Two restaurant brands sit at the top of Alamo Drafthouse's similarity graph — Franklin Barbecue at 0.84 and Torchy's Tacos at 0.83 — and neither is a cinema, a streaming service, or any other entertainment entity.
The shape here is two-peak, and the two clusters are distinct. The first is a tight Texas food-and-culture band: Franklin Barbecue and Torchy's Tacos anchor it, followed by SXSW at 0.77 and Saint Arnold brewery at 0.69, with Tito's Vodka at 0.68 and regional magazines 5280 Magazine and D Magazine at 0.74 and 0.67 respectively. The second cluster is a run of Texas-linked politicians — Beto O'Rourke at 0.75, Joaquin Castro at 0.75, Wendy Davis at 0.74, and Julián Castro at 0.67 — suggesting a civically engaged, regionally rooted audience that overlaps with progressive Texas political figures as strongly as it does with local food culture. Shea Serrano, an author at 0.68, bridges the two clusters.
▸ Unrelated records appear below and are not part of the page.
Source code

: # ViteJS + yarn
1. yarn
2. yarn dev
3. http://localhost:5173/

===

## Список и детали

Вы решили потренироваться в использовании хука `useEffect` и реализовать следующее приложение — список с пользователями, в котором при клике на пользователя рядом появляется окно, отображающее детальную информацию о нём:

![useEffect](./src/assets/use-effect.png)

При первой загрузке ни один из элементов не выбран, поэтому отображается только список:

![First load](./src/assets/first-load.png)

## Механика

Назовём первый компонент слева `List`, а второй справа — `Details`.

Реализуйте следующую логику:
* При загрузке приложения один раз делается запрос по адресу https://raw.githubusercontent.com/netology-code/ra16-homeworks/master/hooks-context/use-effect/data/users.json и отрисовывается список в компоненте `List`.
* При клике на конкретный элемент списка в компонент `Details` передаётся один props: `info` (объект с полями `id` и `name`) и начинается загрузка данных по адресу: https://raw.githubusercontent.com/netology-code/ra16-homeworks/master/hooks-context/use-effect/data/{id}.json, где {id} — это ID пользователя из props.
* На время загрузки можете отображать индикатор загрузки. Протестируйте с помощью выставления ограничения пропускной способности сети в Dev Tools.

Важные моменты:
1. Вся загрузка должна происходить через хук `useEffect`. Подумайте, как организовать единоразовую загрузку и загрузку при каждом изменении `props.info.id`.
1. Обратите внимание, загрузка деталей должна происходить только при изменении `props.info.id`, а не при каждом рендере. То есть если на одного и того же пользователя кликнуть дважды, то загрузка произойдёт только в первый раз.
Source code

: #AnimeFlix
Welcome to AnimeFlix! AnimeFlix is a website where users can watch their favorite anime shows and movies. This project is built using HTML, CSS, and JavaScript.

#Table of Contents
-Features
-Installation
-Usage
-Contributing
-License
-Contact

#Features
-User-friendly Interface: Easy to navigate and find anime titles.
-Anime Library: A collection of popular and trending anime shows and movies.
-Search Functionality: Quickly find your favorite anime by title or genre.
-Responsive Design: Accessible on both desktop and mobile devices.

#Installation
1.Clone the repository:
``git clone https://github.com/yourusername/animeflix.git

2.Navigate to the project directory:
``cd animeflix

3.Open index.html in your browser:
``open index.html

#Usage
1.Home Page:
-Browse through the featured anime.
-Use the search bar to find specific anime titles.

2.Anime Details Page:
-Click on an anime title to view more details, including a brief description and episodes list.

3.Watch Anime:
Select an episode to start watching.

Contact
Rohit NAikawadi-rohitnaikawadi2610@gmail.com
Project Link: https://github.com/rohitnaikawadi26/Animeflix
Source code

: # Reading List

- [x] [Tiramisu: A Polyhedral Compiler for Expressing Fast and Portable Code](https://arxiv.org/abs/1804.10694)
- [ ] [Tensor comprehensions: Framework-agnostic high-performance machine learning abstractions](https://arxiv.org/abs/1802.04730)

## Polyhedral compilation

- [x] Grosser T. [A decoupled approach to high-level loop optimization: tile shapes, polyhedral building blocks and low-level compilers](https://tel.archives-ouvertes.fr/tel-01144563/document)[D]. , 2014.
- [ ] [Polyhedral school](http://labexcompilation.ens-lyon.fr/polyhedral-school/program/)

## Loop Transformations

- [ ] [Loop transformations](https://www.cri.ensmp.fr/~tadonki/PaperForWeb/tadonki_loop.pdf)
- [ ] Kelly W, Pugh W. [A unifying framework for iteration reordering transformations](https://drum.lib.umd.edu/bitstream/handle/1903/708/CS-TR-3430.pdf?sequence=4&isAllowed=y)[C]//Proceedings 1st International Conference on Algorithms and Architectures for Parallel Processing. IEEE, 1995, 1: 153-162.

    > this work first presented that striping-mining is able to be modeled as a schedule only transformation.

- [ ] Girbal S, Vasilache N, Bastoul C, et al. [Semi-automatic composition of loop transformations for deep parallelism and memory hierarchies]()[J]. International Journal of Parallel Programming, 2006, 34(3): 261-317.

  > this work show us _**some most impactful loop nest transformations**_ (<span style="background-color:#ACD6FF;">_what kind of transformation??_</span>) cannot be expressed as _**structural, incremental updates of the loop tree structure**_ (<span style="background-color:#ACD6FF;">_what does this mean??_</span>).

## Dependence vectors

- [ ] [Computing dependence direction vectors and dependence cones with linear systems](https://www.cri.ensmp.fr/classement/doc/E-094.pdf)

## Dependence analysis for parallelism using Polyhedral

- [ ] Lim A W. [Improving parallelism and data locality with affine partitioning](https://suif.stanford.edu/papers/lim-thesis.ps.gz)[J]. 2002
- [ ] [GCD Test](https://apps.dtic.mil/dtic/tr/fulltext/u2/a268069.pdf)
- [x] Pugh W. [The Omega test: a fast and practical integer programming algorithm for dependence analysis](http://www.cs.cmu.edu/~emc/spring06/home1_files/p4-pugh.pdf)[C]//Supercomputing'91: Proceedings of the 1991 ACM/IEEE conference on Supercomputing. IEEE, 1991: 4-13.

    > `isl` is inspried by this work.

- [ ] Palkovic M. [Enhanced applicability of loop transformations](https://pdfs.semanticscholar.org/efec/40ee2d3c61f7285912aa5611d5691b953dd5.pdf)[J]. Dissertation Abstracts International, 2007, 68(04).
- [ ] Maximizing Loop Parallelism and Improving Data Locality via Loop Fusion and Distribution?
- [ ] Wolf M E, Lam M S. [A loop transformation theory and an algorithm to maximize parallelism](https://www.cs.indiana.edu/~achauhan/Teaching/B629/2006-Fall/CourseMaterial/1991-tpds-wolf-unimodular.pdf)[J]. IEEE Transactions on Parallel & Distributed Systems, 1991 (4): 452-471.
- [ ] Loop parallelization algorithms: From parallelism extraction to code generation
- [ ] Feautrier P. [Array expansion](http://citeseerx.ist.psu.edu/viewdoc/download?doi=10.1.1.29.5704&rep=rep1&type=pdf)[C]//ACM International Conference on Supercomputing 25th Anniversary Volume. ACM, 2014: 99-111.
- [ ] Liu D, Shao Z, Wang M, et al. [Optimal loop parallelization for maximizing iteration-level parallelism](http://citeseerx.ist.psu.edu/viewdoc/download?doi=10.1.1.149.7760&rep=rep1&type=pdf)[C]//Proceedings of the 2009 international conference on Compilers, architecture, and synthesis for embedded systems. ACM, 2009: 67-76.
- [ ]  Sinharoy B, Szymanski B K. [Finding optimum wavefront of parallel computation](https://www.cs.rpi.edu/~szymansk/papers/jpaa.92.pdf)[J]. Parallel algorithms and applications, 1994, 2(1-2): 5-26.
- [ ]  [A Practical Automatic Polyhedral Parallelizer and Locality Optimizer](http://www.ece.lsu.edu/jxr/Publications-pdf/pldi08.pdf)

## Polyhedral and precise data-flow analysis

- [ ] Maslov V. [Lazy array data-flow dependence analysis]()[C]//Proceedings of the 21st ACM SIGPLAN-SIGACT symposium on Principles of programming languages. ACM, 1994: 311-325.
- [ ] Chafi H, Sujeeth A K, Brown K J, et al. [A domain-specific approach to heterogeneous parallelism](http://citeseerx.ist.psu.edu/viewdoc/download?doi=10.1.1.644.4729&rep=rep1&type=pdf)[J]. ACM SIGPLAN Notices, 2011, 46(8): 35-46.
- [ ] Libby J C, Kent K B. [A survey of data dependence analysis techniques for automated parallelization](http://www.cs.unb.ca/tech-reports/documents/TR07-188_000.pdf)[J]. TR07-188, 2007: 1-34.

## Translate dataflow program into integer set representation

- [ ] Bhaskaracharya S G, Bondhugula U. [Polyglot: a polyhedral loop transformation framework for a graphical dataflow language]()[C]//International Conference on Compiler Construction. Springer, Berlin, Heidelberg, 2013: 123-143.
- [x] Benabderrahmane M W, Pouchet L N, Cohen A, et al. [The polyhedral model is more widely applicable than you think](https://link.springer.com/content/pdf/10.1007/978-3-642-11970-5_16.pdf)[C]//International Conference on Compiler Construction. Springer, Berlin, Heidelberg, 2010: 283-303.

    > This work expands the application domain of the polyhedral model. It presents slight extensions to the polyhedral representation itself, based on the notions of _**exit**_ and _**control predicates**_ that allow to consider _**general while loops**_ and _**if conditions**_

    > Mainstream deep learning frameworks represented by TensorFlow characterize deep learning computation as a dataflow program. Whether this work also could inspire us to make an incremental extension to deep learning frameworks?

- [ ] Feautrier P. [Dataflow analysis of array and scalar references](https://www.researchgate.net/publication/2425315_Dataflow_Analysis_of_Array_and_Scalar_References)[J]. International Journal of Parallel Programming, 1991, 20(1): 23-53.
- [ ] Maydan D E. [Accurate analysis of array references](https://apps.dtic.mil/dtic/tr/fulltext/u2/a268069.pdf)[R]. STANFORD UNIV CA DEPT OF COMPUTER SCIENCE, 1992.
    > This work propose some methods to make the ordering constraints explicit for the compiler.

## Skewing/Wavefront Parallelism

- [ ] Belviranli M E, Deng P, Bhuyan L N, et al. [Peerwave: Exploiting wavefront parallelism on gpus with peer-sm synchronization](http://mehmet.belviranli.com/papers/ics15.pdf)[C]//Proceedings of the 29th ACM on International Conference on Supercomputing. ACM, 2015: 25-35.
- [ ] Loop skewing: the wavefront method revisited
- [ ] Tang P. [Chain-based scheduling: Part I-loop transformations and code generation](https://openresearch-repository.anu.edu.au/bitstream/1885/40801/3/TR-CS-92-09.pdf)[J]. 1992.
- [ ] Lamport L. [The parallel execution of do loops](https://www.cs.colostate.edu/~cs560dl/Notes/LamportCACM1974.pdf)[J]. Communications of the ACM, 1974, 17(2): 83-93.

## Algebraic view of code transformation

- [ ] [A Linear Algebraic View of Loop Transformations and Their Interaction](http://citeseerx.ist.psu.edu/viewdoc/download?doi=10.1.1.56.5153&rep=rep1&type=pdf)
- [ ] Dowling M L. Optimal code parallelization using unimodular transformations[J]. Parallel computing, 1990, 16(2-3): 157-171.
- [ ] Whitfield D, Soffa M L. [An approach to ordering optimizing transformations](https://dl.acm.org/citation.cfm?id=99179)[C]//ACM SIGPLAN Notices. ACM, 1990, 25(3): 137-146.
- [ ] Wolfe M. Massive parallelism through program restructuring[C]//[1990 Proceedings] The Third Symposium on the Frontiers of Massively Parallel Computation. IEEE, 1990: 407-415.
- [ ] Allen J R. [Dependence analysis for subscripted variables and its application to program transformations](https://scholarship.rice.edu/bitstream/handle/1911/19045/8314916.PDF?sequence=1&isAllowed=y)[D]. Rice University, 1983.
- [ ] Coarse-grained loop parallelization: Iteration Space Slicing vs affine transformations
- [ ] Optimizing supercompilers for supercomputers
No other entertainment brands appear in the top 10; Alamo Drafthouse's subcategory is effectively absent from its own nearest neighbors.
The overall picture is an audience defined less by cinema-going behavior than by a specific regional identity — Texas urban culture, local food, craft drinks, and civic engagement — with no single entertainment peer close enough to register.